Having real time data on weather and how weather patterns are changing is really important, and something that just wasn’t available a decade ago.
One way in which we are using technology to better prepare is to obtain better real-time insights into the supply chain. Last March (2021), Cardinal Health partnered with the predictive supply chain visibility platform, FourKites, to create a central data hub for Cardinal Health’s next-generation cognitive supply chain network. This hub combines real-time supply chain visibility, machine learning and artificial intelligence (AI) capabilities to facilitate the unencumbered flow of inventory throughout the supply chain, and gives our customers full visibility to network in-transit shipments via Cardinal Health’s ordering platforms.
In which therapeutic areas were your services most urgently required, and what challenges did these areas present?
I would say it’s not so much therapeutic area based, but based on the life-saving products in times of disruption. This can often be a challenge to determine what is life saving, because all products are important for the healthcare ecosystem.
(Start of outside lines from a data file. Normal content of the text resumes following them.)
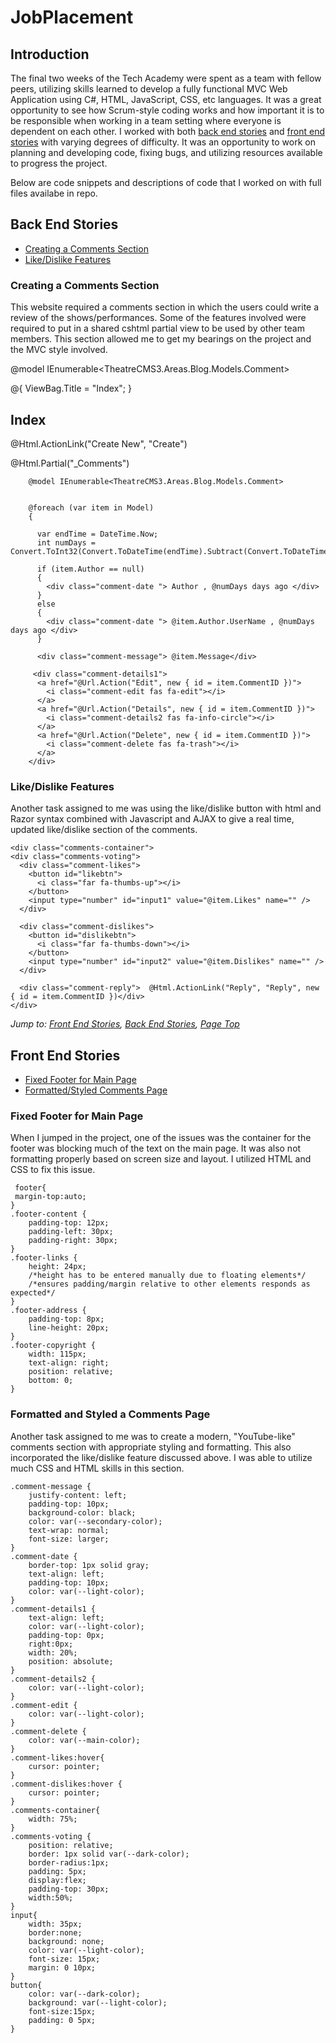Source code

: # JobPlacement

## Introduction
The final two weeks of the Tech Academy were spent as a team with fellow peers, utilizing skills learned to  develop a fully functional MVC Web Application using C#, HTML, JavaScript, CSS, etc languages. It was a great opportunity to see how Scrum-style coding works and how important it is to be responsible when working in a team setting where everyone is dependent on each other. I worked with both [back end stories](#back-end-stories) and [front end stories](#front-end-stories) with varying degrees of difficulty. It was an opportunity to work on planning and developing code, fixing bugs, and utilizing resources available to progress the project. 

Below are code snippets and descriptions of code that I worked on with full files availabe in repo. 

## Back End Stories
* [Creating a Comments Section](#Creating-a-Comments-Section)
* [Like/Dislike Features](#Like/Dislike-Features)

### Creating a Comments Section
This website required a comments section in which the users could write a review of the shows/performances. Some of the features involved were required to put in a shared cshtml partial view to be used by other team members. This section allowed me to get my bearings on the project and the MVC style involved. 

  @model IEnumerable<TheatreCMS3.Areas.Blog.Models.Comment>

  @{
    ViewBag.Title = "Index";
  }

  <h2>Index</h2>

  <p>
    @Html.ActionLink("Create New", "Create")
  </p>


  @Html.Partial("_Comments")
  
        @model IEnumerable<TheatreCMS3.Areas.Blog.Models.Comment>


        @foreach (var item in Model)
        {

          var endTime = DateTime.Now;
          int numDays = Convert.ToInt32(Convert.ToDateTime(endTime).Subtract(Convert.ToDateTime(item.CommentDate)).TotalDays);

          if (item.Author == null)
          {
            <div class="comment-date "> Author , @numDays days ago </div>
          }
          else
          {
            <div class="comment-date "> @item.Author.UserName , @numDays days ago </div>
          }

          <div class="comment-message"> @item.Message</div>
          
         <div class="comment-details1">
          <a href="@Url.Action("Edit", new { id = item.CommentID })">
            <i class="comment-edit fas fa-edit"></i>
          </a>
          <a href="@Url.Action("Details", new { id = item.CommentID })">
            <i class="comment-details2 fas fa-info-circle"></i>
          </a>
          <a href="@Url.Action("Delete", new { id = item.CommentID })">
            <i class="comment-delete fas fa-trash"></i>
          </a>
        </div>



### Like/Dislike Features
Another task assigned to me was using the like/dislike button with html and Razor syntax combined with Javascript and AJAX to give a real time, updated like/dislike section of the comments.

    <div class="comments-container">
    <div class="comments-voting">
      <div class="comment-likes">
        <button id="likebtn">
          <i class="far fa-thumbs-up"></i>
        </button>
        <input type="number" id="input1" value="@item.Likes" name="" />
      </div>

      <div class="comment-dislikes">
        <button id="dislikebtn">
          <i class="far fa-thumbs-down"></i>
        </button>
        <input type="number" id="input2" value="@item.Dislikes" name="" />
      </div>

      <div class="comment-reply">  @Html.ActionLink("Reply", "Reply", new { id = item.CommentID })</div>
    </div>
  </div>
  
   <script type="text/javascript">
    let likebtn = document.querySelector('#likebtn');
    let dislikebtn = document.querySelector('#dislikebtn');
    let input1 = document.querySelector('#input1');
    let input2 = document.querySelector('#input2');

    likebtn.addEventListener('click', () => {
      input1.value = parseInt(input1.value) + 1;
    })
    dislikelikebtn.addEventListener('click', () => {
      input2.value = parseInt(input2.value) + 1;
    })

  </script>

*Jump to: [Front End Stories](#front-end-stories), [Back End Stories](#back-end-stories), [Page Top](#live-project)*

## Front End Stories
* [Fixed Footer for Main Page](#Fixed-Footer)
* [Formatted/Styled Comments Page](#Formatted/Styled-Comments-Page)

### Fixed Footer for Main Page
When I jumped in the project, one of the issues was the container for the footer was blocking much of the text on the main page. It was also not formatting properly based on screen size and layout. I utilized HTML and CSS to fix this issue.

     footer{
     margin-top:auto;
    }
    .footer-content {
        padding-top: 12px;
        padding-left: 30px;
        padding-right: 30px;
    }
    .footer-links {
        height: 24px;
        /*height has to be entered manually due to floating elements*/
        /*ensures padding/margin relative to other elements responds as expected*/
    }
    .footer-address {
        padding-top: 8px;
        line-height: 20px;
    }
    .footer-copyright {
        width: 115px;
        text-align: right;
        position: relative;
        bottom: 0;
    }
### Formatted and Styled a Comments Page
Another task assigned to me was to create a modern, "YouTube-like" comments section with appropriate styling and formatting. This also incorporated the like/dislike feature discussed above. I was able to utilize much CSS and HTML skills in this section.
      
    .comment-message {  
        justify-content: left;
        padding-top: 10px;
        background-color: black;
        color: var(--secondary-color);
        text-wrap: normal;
        font-size: larger;
    }
    .comment-date {
        border-top: 1px solid gray;
        text-align: left;
        padding-top: 10px;
        color: var(--light-color);
    }
    .comment-details1 {
        text-align: left;
        color: var(--light-color);
        padding-top: 0px;
        right:0px;
        width: 20%;
        position: absolute;
    }
    .comment-details2 {
        color: var(--light-color);
    }
    .comment-edit {
        color: var(--light-color);
    }
    .comment-delete {
        color: var(--main-color);
    }
    .comment-likes:hover{
        cursor: pointer;
    }
    .comment-dislikes:hover {
        cursor: pointer;
    }
    .comments-container{
        width: 75%;
    }
    .comments-voting {
        position: relative;
        border: 1px solid var(--dark-color);
        border-radius:1px;
        padding: 5px;
        display:flex;
        padding-top: 30px;
        width:50%;
    }
    input{
        width: 35px;
        border:none;
        background: none;
        color: var(--light-color);
        font-size: 15px;
        margin: 0 10px;
    }
    button{
        color: var(--dark-color);
        background: var(--light-color);
        font-size:15px;
        padding: 0 5px;
    }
That said, we also focus on what is going direct rather than wholesale because they tend to have less inventory on-hand at any given time, whereas wholesalers have higher inventory levels that potentially can help ride out the storm before replenishments can be safely distributed.
What advice can you offer clients for effectively communicating with customers? What can pharma companies be doing to help improve this process?
There are two big pieces of advice I can give. The first is to communicate in real-time as you receive updates, rather than waiting until you have all information. You may not have the complete picture, but even communicating bits at a time can help pharmaceutical companies prepare and understand what is happening.
The second piece of advice is to know your customer. This is the key to handling disruptions effectively while ensuring life-saving medication is where it needs to be.
What can third-party logistics providers themselves learn from recent events such as COVID? Were 3PLs “caught out” in this regard?
[There are] two specific learnings that I think 3PLs have learned from this pandemic.
The first is the workforce dilemma. We couldn’t have expected how COVID would change the workforce the way it has, and we need to continue to innovate and automate processes (where it makes sense) to minimize disruption created by a limited workforce. We need to strike the right balance between human labor and automation.
The second is the need to continue to diversify relationships with vendors. If one carrier is struggling and all shipments go through that carrier, the 3PL is going to struggle as well. It’s important to look at and qualify other vendors to minimize any disruptions that occur.
Could you describe a situation in which you dealt with these aforementioned issues and tackled them head-on?
We got a head start of the COVID situation because we had already started to pilot a work from home program three or four months before COVID hit. This made us better prepared to move virtual when everything shut down with minimal disruptions. Additionally, since the pandemic began, we’ve invested heavily in AI and automation to minimize the impact of labor challenges in our warehouses.
As to diversifying relationships, we run a transportation network called the Exclusive Pharmaceutical Transportation Network (EPTN). The network is designed to use shared-resource logistics to consolidate shipments from different pharmaceutical manufacturers onto shared routes as a way to offer more efficient and cost-effective shipping lanes to common destinations. However, we had EPTN running through one primary carrier. When we realized this carrier might have disruptions, we qualified more vendors to minimize disruptions and protect the value of this unique transportation model for our manufacturer partners, minimizing the potential delay in getting critical shipments to their customers.